Recently Attenborough’s documentaries have became more overtly environmentalist. In State of the Planet, he assesses the impact man’s activities have had on the natural world by using scientific evidence and interviews with leading scientists and conservationists. He has also addressed global warming (The Truth about Climate Change) and human population growth (How Many People Can Live on Planet Earth?) and Highlighted the plight of endangered species in BBC’s Saving Planet Earth project in 2007, the 50th anniversary of the Natural History Unit. Attenborough is also working on documentaries for Sky’s new 3D network, Sky 3D. Their first collaboration was Flying Monsters 3D, a film about pterosaurs a second film, The Bachelor King, followed a year later, and further collaborations are planned including a series on plants, and following that, a series on the wildlife of the Galapagos Islands. and a second series of First Life, which explored the origins of life on Earth.

In 2012 Attenborough celebrated 50 years in broadcasting and during this long and distinguished career he has been given many honorary degrees by British universities. In 1980, he was honoured by the Open University. He also has honorary Doctor of Science awards from the University of Cambridge, the University of Oxford and the University of Bath.
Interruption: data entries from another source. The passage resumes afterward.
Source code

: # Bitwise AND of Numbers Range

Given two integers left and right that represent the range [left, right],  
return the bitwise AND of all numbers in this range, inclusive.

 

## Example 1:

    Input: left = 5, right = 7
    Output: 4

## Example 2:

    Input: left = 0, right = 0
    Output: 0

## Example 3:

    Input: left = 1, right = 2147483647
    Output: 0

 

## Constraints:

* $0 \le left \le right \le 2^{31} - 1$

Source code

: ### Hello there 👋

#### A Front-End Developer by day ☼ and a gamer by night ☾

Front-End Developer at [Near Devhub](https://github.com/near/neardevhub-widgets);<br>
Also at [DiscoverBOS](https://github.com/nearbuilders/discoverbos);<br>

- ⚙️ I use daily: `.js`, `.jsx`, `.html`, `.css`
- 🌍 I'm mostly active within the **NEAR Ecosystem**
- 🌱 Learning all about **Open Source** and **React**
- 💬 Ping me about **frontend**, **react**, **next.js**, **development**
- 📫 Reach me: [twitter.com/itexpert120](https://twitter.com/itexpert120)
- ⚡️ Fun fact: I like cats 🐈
In 2006, he received the title of Distinguished Honorary Fellows of the University of Leicester, “in recognition of a record of continuing distinguished service to the University.” David Attenborough was also awarded an honorary Doctor of Letters degree by the university in 1970, and was made an honorary Freeman of the City of Leicester in 1990. He has also received the title Honorary Fellow from Clare College, Cambridge, the Zoological Society of London, the Linnean Society, the Institute of Biology and the Society of Antiquaries, snd was named as the most trusted celebrity in Britain in a 2006 Reader’s Digest poll. The following year he won The Culture Show’s Living Icon Award and was also named among the 100 Greatest Britons in a 2002 BBC poll and is one of the top ten “Heroes of Our Time” according to New Statesman magazine.

He also has the distinction of having a number of newly-discovered species and fossils being named in his honour. In 1993, a fossilised Mesozoic armoured fish discovered in Western Australia was given the name Materpiscis attenboroughi, which is also believed to be the earliest organism capable of internal fertilisation. He has also lent his name to a species of Ecuadorian flowering tree, Blakea attenboroughi, one of the world’s largest-pitchered carnivorous plants, Nepenthes attenboroughii, and one of only four species of long-beaked echidna, the critically endangered Zaglossus attenboroughi, discovered by explorer and zoologist Tim Flannery in the Cyclops Mountains of New Guinea in 1998, and In September 2009, London’s Natural History Museum opened the Attenborough Studio, part of its Darwin Centre development. An arctic research vessel has also recently been named Sir David Attenborough. Attenborough’s contribution to broadcasting and wildlife film-making has brought him international recognition. He has been called “the great communicator, the peerless educator” and “the greatest broadcaster of our time”. His programmes are often cited as an example of what public service broadcasting should be, and have influenced a generation of wildlife film-makers.